Months ago, I was just done. I was down on the entire concept that wrestling could or would ever recognize minority performers as more than just their skin color. I was convinced that there would be no movement by a decades-old organization that was in no way known for being avant garde in any particular way. I just wasn’t interested.

The big man with the big smile – all 6’1″, 240 lbs. of Apollo Crews screams hustle, athleticism, agility, and talent. And he’s getting his shine.

But in the time since, there’s been a multi-faceted revolution. To the traditional wrestling fan, the list of names that WWE have brought in from independent and lesser known promotions is cause enough to celebrate. AJ Styles, Prince Devitt, Samoa Joe, Shinsuke Nakamura, Karl Anderson, Luke Gallows, KENTA, Kevin Steen, Claudio Castagnoli, all names that conjure up dream matches in fans’ minds. For the uninitiated, remember when Roger Clemens joined the Yankees? Same thing. Or how about this: do you remember “ProStars,” when your favorite athlete ends up in a situation you never thought would happen? That’s the world of WWE these days.

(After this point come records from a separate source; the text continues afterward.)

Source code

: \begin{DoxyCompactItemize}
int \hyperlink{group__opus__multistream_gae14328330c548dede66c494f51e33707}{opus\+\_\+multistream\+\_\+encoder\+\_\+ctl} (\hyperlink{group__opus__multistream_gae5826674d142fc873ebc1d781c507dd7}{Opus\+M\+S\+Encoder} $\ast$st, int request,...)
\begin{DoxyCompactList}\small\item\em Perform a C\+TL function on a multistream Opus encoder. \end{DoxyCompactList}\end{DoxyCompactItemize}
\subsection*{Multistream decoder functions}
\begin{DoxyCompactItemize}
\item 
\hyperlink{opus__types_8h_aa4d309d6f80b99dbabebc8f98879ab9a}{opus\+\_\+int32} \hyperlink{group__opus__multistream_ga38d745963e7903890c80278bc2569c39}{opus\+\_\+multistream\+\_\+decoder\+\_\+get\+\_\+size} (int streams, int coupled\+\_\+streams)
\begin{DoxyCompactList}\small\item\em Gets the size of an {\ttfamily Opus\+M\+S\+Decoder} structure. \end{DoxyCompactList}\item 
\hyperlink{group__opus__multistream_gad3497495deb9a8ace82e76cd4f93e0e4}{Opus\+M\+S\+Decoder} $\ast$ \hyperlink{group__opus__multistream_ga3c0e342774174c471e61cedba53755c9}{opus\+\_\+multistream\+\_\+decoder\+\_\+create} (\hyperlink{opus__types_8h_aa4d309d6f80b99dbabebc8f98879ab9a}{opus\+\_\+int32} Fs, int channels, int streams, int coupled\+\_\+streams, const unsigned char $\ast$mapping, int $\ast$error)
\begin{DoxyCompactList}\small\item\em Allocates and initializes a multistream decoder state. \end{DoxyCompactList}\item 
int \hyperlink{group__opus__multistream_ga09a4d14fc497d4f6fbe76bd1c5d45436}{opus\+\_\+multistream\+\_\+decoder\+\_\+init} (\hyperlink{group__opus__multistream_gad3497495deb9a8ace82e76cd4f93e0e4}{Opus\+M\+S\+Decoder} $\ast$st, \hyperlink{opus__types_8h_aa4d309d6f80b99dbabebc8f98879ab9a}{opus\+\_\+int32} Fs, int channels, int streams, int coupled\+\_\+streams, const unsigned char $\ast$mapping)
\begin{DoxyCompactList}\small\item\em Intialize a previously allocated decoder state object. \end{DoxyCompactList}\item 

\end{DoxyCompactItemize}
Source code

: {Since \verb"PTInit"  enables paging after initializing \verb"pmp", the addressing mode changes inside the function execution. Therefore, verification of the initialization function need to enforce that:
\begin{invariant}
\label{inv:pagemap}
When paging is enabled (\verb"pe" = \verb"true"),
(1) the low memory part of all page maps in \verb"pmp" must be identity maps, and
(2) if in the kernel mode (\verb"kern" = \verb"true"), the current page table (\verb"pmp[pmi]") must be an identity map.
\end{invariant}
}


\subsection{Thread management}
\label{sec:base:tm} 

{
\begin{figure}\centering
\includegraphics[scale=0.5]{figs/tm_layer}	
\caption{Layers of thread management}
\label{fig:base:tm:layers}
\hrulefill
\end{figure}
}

For me, I’m excited by the rocket propulsion of stars of color like Apollo Crews (born Sesugh Uhaa); Sasha Banks (Mercedes Kaestner-Varnado); Roman Reigns (Leati Joseph Anoa’i); Jason Jordan (Nathan Everhart); and The New Day stable of Big E (Ettore Ewen), Kofi Kingston (Kofi Nahaje Sarkodie-Mensah), and Xavier Woods (Austin Watson). And all are moving upward as realistic representations of themselves.

Crews is a powerhouse with freakish agility, a first-generation American of Nigerian heritage. Banks is “The Boss”: a superstar in the vein of an egotistical pop star, with the physical ring skills to compete with any man or woman. Reigns is the son of WWE Hall of Famer Wild Samoan Sika, the brother of former WWE wrestler Rosey, and plays like a larger-than-life real superhero – down to his steely eyes and cocked-fist Superman Punch. And, he just happens to be the WWE Heavyweight Champ. Jason Jordan is a former all-American amateur wrestler from Indiana University who plays as a stronger, faster version of himself, and is currently one half of the NXT Tag Team Champions. And The New Day – Kofi Kingston, Xavier Woods, and Big E – have gone from the most hated to most beloved stable of wrestlers on the roster and are the WWE Tag Team Champions.

From 0 champions to 2 current major and 1 minor title holder in months.

The lesson before for children and young fans of color was that the champ will never represent you because you could never be seen as champ. No role models, as J. Cole tells us.

Now? The sky is the limit. And that might not be high enough.